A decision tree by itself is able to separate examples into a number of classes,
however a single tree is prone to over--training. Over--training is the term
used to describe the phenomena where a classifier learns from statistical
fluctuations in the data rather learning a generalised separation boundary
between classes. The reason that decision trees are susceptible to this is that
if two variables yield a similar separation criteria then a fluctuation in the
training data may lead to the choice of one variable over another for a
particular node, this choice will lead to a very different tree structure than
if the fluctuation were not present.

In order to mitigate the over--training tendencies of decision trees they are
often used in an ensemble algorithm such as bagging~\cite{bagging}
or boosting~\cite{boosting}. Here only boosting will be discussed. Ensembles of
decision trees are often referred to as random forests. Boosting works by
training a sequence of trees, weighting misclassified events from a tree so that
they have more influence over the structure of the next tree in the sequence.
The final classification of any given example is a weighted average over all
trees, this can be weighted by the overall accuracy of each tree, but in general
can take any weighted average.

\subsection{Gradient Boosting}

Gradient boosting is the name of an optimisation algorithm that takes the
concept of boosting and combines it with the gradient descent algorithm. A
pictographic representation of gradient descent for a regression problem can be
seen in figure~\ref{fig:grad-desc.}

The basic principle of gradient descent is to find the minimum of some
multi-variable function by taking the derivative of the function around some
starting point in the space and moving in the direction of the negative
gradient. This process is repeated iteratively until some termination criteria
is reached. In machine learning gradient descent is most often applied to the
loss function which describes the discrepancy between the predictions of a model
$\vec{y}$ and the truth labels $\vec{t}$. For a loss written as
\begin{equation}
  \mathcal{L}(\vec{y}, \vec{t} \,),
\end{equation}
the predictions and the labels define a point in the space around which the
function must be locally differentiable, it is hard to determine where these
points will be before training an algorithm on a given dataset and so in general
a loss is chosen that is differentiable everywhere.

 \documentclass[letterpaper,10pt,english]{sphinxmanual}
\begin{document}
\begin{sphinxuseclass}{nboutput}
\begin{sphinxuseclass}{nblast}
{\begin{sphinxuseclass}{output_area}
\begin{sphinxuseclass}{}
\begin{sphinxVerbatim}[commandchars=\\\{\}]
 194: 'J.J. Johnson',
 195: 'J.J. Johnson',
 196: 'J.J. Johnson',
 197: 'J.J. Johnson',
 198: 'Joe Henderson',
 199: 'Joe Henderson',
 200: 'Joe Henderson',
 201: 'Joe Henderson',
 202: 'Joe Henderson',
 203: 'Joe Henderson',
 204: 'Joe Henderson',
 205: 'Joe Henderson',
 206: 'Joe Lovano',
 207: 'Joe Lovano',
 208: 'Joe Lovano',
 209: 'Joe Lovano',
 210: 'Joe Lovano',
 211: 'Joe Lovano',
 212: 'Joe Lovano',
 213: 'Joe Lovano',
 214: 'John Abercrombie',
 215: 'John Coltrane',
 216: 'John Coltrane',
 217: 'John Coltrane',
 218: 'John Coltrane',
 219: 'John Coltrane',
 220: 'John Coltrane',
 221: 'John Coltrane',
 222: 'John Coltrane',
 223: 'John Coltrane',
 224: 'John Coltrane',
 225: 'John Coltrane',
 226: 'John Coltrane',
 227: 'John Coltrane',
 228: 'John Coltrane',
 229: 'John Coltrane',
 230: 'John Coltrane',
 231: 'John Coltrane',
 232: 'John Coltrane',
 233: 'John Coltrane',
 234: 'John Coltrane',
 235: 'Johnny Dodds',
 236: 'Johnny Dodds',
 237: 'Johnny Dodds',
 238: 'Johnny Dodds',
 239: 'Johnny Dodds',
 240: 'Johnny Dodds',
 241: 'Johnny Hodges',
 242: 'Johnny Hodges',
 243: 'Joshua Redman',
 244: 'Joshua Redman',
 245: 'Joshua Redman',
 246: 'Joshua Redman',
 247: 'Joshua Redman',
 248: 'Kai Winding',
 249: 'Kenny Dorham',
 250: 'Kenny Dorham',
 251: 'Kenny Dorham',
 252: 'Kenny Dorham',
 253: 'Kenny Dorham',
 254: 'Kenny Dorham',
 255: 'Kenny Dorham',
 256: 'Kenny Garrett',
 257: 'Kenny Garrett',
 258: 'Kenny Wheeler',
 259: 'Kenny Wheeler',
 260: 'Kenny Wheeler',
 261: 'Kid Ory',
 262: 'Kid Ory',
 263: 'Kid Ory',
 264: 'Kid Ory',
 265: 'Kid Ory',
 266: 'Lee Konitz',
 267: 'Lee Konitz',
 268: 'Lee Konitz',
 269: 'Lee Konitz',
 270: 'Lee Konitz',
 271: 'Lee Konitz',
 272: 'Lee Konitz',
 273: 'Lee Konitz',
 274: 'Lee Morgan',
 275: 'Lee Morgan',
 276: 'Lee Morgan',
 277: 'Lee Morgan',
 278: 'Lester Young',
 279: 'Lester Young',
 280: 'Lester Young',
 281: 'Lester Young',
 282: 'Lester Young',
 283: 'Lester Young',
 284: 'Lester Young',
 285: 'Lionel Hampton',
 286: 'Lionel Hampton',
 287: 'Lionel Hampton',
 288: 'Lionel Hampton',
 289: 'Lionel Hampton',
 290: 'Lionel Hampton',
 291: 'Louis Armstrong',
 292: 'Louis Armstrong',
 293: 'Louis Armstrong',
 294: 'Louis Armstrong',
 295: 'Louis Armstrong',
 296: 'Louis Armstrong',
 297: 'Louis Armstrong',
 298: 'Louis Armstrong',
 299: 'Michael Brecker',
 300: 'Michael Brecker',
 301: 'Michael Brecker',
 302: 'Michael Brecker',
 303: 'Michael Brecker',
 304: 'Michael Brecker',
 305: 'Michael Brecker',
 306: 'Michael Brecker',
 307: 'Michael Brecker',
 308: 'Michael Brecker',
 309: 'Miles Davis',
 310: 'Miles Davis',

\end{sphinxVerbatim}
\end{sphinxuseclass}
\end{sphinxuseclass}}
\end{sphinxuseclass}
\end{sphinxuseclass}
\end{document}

=== EXERCISE ===
Exactly as they appear, copy the lines of the listing above from the first through the one that contains "discussed. Ensembles of", and nothing more.

=== EXERCISE OUTPUT ===
A decision tree by itself is able to separate examples into a number of classes,
however a single tree is prone to over--training. Over--training is the term
used to describe the phenomena where a classifier learns from statistical
fluctuations in the data rather learning a generalised separation boundary
between classes. The reason that decision trees are susceptible to this is that
if two variables yield a similar separation criteria then a fluctuation in the
training data may lead to the choice of one variable over another for a
particular node, this choice will lead to a very different tree structure than
if the fluctuation were not present.

In order to mitigate the over--training tendencies of decision trees they are
often used in an ensemble algorithm such as bagging~\cite{bagging}
or boosting~\cite{boosting}. Here only boosting will be discussed. Ensembles of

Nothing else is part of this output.